This Salon essay explains why I don’t advise friends to “opt-out”

If you haven’t come across it already, Brian Beutler had a really terrific piece up at Salon yesterday making the case for why young adults ought to buy health insurance. You see, he was shot in 2008. That wasn’t a planned health expense.

My medical bills totaled about $200,000, mostly attributable to major surgery and a 10-day hospital stay. My deductible more than cleared out my bank account, but in the end, my insurer paid almost every other penny, and saved me from bankruptcy or a lifetime of debt. For $200,000 you can buy an Ivy League education, a home, a law degree, a secure retirement or a splenectomy. But there’s no equity, dividend or residual value in a splenectomy.

Go read the whole thing. Seriously.

I’m a twenty-something whose delight in health policy is inanely obvious to anyone who so much as adds me on Facebook (they’re all immensely good sports about it). This means I routinely field questions about insurance from friends and classmates.

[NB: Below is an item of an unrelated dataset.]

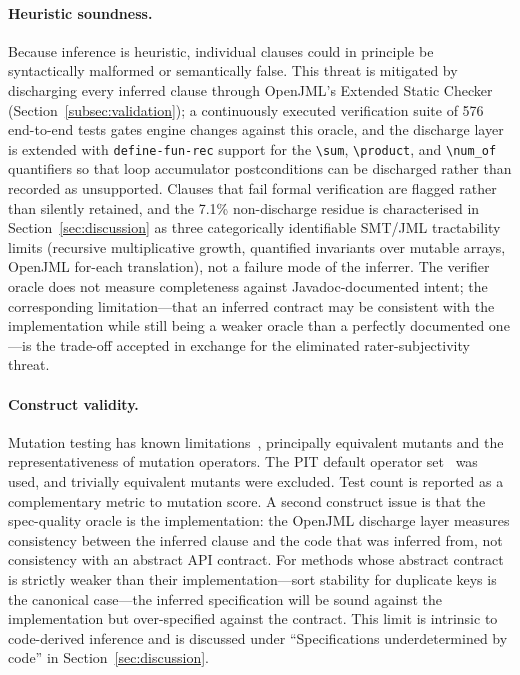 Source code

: \paragraph{Heuristic soundness.} Because inference is heuristic, individual clauses could in principle be syntactically malformed or semantically false. This threat is mitigated by discharging every inferred clause through OpenJML's Extended Static Checker (Section~\ref{subsec:validation}); a continuously executed verification suite of 576 end-to-end tests gates engine changes against this oracle, and the discharge layer is extended with \texttt{define-fun-rec} support for the \texttt{\textbackslash sum}, \texttt{\textbackslash product}, and \texttt{\textbackslash num\_of} quantifiers so that loop accumulator postconditions can be discharged rather than recorded as unsupported. Clauses that fail formal verification are flagged rather than silently retained, and the 7.1\% non-discharge residue is characterised in Section~\ref{sec:discussion} as three categorically identifiable SMT/JML tractability limits (recursive multiplicative growth, quantified invariants over mutable arrays, OpenJML for-each translation), not a failure mode of the inferrer. The verifier oracle does not measure completeness against Javadoc-documented intent; the corresponding limitation---that an inferred contract may be consistent with the implementation while still being a weaker oracle than a perfectly documented one---is the trade-off accepted in exchange for the eliminated rater-subjectivity threat.

\paragraph{Construct validity.} Mutation testing has known limitations~\cite{papadakis2019mutation}, principally equivalent mutants and the representativeness of mutation operators. The PIT default operator set~\cite{coles2016pitest} was used, and trivially equivalent mutants were excluded. Test count is reported as a complementary metric to mutation score. A second construct issue is that the spec-quality oracle is the implementation: the OpenJML discharge layer measures consistency between the inferred clause and the code that was inferred from, not consistency with an abstract API contract. For methods whose abstract contract is strictly weaker than their implementation---sort stability for duplicate keys is the canonical case---the inferred specification will be sound against the implementation but over-specified against the contract. This limit is intrinsic to code-derived inference and is discussed under ``Specifications underdetermined by code'' in Section~\ref{sec:discussion}.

If they’re under 26, I urge them to talk to their parents about taking advantage of extended dependent coverage. I explain the way the subsidies work, and that they should probably expect premiums in the vicinity of $100-150 per month—unless they’re unemployed or a student in 2014; then they might qualify for Medicaid. I tell people if they aren’t going to be eligible for subsidies, they should compare plans—particularly catastrophic plans—on and off the exchange. I describe the wrinkle of limited open enrollment. And yes, I highlight the penalty, its weak bite in 2014, and the lax construction of its enforcement mechanism.

But I never advise them not to buy insurance, and Beutler’s essay articulates why better than I ever could.